For CFOs, cash is all consuming. Their entire jobs revolve around money. But you’re probably far more interested in the profits that are counted at the end of the day than you are in the actual counting that is taking place to get to that final number. After all, profits are what matter to a business at the end of the day. But if you took a moment to consider the cash management process—the way your business counts, sorts, stores, processes, and manages its cash—you might find some new opportunities to improve your bottom line.
Here are some of the things that CFOs should know about cash management.
Handling Cash Affects Your Bottom Line
Handling cash is actually more expensive than accepting credit and paying the fees associated with it. If you consider all the direct and hidden costs associated with cash-handling activities, you’d probably be shocked at all of the money your company is wasting on a process that is largely ignored by the head office.
But think about it. You not only have to pay for coin wrappers, bill straps, a vault, and a cash room, but you also have labour costs associated with the activities, and costs associated with fraud, internal theft, and human error. And the more lax and inefficient your procedures are, the more money you’re throwing away on cash handling. Just use a cost of cash calculator to find out how much you’re really spending on managing cash.
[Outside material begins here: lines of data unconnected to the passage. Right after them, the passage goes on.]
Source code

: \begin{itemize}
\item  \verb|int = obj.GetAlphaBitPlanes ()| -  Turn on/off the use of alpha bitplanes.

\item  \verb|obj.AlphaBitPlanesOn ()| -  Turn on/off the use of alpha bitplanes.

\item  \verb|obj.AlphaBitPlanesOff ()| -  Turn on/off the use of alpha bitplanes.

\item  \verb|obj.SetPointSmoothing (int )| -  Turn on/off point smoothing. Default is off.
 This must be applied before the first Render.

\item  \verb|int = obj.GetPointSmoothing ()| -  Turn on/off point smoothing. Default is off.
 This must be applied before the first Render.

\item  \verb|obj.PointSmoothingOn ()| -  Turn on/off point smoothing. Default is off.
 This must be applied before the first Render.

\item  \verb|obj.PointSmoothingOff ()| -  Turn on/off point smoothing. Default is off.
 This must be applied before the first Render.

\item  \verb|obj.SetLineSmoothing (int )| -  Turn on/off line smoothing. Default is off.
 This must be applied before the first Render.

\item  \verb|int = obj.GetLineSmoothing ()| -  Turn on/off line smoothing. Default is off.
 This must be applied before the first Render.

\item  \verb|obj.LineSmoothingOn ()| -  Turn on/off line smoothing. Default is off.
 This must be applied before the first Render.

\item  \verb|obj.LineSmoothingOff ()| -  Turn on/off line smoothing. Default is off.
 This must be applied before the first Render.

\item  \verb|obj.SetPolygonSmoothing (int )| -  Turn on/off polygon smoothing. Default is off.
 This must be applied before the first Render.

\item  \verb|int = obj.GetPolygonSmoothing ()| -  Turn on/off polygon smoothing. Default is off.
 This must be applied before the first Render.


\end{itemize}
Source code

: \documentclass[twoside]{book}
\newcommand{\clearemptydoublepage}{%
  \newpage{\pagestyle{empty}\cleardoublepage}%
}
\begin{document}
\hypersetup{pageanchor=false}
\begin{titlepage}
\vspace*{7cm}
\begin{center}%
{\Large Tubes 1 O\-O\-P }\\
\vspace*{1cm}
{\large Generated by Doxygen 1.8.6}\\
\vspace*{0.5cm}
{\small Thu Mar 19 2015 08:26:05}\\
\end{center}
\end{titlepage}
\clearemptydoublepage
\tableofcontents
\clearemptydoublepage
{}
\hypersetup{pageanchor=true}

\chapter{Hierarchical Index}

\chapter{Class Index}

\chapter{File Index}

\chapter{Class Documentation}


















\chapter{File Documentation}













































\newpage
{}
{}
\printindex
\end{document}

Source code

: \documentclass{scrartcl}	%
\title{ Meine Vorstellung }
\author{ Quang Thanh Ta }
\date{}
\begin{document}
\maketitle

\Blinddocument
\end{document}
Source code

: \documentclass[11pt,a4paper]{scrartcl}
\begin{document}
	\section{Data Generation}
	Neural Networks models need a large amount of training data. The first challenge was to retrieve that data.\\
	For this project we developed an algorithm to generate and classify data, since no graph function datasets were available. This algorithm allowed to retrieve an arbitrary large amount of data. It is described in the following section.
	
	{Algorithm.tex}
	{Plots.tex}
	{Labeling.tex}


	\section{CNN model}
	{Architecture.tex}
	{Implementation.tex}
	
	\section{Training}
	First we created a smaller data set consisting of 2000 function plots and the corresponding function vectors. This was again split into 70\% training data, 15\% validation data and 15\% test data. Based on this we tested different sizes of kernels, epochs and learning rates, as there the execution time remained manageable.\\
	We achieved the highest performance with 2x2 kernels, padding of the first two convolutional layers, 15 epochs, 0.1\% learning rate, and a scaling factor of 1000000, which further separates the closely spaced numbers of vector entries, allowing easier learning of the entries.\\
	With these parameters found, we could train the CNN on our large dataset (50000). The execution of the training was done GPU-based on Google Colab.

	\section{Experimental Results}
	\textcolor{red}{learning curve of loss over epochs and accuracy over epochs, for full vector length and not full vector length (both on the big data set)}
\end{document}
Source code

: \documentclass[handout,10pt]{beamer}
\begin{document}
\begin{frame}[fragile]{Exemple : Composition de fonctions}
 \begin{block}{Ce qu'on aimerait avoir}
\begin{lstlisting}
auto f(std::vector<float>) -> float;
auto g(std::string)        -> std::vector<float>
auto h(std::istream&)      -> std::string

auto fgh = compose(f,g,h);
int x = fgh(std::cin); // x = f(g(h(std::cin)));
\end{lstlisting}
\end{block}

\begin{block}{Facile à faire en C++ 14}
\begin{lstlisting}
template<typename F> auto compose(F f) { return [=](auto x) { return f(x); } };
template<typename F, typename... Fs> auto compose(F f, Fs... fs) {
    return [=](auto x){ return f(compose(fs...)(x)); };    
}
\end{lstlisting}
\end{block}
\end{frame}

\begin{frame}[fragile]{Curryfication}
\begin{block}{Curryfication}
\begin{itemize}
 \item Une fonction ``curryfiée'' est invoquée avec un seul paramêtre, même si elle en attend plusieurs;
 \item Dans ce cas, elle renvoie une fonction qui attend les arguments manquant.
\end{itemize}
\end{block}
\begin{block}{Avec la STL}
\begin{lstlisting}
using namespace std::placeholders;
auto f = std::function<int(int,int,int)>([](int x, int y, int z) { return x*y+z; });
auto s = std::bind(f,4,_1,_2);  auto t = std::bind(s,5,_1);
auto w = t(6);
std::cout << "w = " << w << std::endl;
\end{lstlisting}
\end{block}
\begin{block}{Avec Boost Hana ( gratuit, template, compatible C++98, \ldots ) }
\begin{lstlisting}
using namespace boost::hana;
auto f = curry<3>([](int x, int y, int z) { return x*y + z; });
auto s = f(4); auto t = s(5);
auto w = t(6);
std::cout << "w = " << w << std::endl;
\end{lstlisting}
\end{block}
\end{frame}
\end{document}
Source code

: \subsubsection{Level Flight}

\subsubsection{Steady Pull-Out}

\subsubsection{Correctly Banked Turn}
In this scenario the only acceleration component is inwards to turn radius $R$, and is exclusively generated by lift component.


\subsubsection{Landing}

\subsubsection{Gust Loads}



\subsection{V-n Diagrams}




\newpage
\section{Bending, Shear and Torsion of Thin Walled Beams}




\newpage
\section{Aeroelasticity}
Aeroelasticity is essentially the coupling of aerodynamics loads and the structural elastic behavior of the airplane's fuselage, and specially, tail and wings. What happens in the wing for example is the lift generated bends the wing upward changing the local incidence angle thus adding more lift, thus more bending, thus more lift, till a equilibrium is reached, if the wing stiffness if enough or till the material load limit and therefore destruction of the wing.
All of these expenses can hurt your bottom line—but they don’t have to.
Handling Cash Affects Your Cash Flow
Every CFO knows just how important cash flow is to a business. You understand that poor cash flow could result in bankruptcy. If you don’t have access to your cash when you need it to process payroll and pay vendors and bills, you won’t be in business for very long. You have likely taken many steps to improve your liquidity—from chasing down non-paying customers to implementing a just-in-time inventory system.
However, you might not have considered adjusting your cash management processes as a solution. The way you handle cash can have a big effect on your cash flow—the more money you need to process transactions and have in your vault, the less money you have to spend on other areas of your business. Plus, without reducing your cash-handling expenses, like your labour costs and losses, you have even less money available to spend when you need it.
Investing in Cash Management Solutions Is a Wise Business Decision
If you want to reduce the amount of money you’re spending on accepting money, then it would be wise to invest in some cash management solutions. Counterfeit detectors, coin counters, and bill sorters can all increase your productivity, drive efficiency, improve accountability, and enhance security. They can reduce your labour costs and reduce your losses. In addition, some solutions, like cheque scanners and currency recyclers can significantly improve your cash flow by reducing your vault holdings and allowing you to have access to your cash sooner.
When you automate your systems and eliminate your archaic manual processes, you can spend less time on these repetitive tasks, you can enhance accuracy tenfold, and you can reduce instances of fraud and theft. Investing is these high-tech products can provide a high ROI for years to come.
Grow and Prosper with Effective Cash Management
CFOs must consider all opportunities for financial growth. They must reduce costly expenses, they must improve cash flow, and they must make investments that can help their companies become financially stronger so they can grow and prosper in the competitive market. Considering that your cash management can negatively affect your bottom line and your cash flow, automating your systems is a great solution.